▸ **Work task**
For every line in the records below that holds "feature", make a copy.

Stored records
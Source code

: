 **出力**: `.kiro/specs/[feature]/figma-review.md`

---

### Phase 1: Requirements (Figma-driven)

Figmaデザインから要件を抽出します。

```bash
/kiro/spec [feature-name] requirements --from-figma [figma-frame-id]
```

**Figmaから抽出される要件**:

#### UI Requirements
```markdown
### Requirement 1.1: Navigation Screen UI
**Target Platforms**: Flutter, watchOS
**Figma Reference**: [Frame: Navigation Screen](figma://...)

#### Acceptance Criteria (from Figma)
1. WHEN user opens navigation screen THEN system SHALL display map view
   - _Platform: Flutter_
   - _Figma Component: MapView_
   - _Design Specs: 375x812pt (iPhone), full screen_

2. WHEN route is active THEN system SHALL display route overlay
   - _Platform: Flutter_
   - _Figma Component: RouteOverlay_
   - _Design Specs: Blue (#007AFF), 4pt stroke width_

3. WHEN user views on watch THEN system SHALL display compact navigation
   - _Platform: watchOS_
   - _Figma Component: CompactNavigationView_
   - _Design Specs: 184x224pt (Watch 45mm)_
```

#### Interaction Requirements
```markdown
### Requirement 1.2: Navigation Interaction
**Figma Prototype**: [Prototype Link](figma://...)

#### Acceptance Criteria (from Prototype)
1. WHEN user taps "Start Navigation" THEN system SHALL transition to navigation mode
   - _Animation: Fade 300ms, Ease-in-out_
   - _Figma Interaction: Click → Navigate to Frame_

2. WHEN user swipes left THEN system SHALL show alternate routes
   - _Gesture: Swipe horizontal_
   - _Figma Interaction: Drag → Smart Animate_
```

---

▸ **Solution to this problem**
: **出力**: `.kiro/specs/[feature]/figma-review.md`
/kiro/spec [feature-name] requirements --from-figma [figma-frame-id]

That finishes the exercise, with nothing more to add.